(Plain-text document sources)
+-------+
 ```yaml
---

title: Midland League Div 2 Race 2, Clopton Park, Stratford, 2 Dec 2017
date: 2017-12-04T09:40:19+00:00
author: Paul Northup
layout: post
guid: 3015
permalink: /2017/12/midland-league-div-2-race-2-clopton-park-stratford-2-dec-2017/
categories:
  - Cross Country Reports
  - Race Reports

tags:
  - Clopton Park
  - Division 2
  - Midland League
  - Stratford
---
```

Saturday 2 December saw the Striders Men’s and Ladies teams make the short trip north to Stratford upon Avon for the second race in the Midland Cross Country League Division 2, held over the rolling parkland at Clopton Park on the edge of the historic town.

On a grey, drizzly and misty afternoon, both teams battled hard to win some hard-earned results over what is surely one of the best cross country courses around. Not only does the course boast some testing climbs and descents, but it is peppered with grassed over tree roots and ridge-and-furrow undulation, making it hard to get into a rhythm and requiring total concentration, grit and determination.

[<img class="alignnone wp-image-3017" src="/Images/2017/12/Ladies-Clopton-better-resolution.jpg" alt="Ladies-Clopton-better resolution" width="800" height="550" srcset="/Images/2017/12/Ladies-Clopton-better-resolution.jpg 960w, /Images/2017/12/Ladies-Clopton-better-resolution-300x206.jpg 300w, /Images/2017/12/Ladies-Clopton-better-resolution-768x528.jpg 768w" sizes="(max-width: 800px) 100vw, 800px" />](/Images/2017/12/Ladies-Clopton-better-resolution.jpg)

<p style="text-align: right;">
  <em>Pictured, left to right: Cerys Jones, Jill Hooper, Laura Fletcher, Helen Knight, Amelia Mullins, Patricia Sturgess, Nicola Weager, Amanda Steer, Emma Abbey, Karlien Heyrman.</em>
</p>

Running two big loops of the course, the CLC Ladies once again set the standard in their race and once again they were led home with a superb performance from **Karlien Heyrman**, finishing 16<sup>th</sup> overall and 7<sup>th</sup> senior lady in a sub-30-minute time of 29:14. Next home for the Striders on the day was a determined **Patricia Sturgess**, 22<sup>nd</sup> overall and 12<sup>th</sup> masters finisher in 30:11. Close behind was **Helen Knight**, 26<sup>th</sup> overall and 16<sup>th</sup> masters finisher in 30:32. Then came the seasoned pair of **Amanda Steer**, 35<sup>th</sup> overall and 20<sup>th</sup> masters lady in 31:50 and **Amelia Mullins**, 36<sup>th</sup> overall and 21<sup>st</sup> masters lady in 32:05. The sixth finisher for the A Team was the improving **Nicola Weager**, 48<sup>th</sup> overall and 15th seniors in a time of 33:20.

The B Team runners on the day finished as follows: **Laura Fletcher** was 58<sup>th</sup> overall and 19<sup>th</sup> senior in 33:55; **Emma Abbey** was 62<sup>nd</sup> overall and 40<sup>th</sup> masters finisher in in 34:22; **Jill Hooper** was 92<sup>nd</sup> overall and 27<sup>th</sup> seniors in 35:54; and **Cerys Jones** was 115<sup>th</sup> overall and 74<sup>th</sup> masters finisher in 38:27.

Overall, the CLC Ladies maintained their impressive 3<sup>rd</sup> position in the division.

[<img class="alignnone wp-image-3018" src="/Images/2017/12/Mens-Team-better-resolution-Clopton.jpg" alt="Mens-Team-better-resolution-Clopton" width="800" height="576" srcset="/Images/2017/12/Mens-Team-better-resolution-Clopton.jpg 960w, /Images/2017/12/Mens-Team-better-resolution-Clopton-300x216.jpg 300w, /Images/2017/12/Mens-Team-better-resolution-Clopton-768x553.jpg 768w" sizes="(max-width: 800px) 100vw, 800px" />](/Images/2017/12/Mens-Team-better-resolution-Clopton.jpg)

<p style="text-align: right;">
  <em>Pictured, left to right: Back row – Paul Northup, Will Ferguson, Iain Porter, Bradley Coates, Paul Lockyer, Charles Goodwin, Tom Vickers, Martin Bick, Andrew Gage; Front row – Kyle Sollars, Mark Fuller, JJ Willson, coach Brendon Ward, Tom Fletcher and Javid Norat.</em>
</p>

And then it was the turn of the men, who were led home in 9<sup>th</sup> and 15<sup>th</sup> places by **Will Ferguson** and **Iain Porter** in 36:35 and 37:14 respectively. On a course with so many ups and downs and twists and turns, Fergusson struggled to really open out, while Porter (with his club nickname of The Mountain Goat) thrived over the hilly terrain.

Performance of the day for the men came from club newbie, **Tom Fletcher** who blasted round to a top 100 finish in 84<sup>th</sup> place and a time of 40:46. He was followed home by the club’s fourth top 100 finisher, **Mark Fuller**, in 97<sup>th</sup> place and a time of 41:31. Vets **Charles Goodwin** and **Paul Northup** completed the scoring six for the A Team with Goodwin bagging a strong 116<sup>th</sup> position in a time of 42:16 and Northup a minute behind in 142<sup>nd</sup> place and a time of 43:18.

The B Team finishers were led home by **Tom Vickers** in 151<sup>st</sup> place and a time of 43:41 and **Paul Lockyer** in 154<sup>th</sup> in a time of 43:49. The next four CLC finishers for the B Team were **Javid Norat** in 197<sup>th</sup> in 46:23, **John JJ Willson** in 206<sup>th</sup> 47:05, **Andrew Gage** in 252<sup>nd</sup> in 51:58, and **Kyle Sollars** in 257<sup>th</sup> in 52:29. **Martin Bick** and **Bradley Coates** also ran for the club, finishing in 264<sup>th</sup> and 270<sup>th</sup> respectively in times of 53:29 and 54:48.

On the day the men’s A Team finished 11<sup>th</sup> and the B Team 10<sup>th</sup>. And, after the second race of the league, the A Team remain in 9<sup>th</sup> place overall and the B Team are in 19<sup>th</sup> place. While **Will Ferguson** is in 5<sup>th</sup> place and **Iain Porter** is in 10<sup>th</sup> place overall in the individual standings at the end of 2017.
+-------+
Whenever a line above includes "Vickers", copy it in full.

  <em>Pictured, left to right: Back row – Paul Northup, Will Ferguson, Iain Porter, Bradley Coates, Paul Lockyer, Charles Goodwin, Tom Vickers, Martin Bick, Andrew Gage; Front row – Kyle Sollars, Mark Fuller, JJ Willson, coach Brendon Ward, Tom Fletcher and Javid Norat.</em>
The B Team finishers were led home by **Tom Vickers** in 151<sup>st</sup> place and a time of 43:41 and **Paul Lockyer** in 154<sup>th</sup> in a time of 43:49. The next four CLC finishers for the B Team were **Javid Norat** in 197<sup>th</sup> in 46:23, **John JJ Willson** in 206<sup>th</sup> 47:05, **Andrew Gage** in 252<sup>nd</sup> in 51:58, and **Kyle Sollars** in 257<sup>th</sup> in 52:29. **Martin Bick** and **Bradley Coates** also ran for the club, finishing in 264<sup>th</sup> and 270<sup>th</sup> respectively in times of 53:29 and 54:48.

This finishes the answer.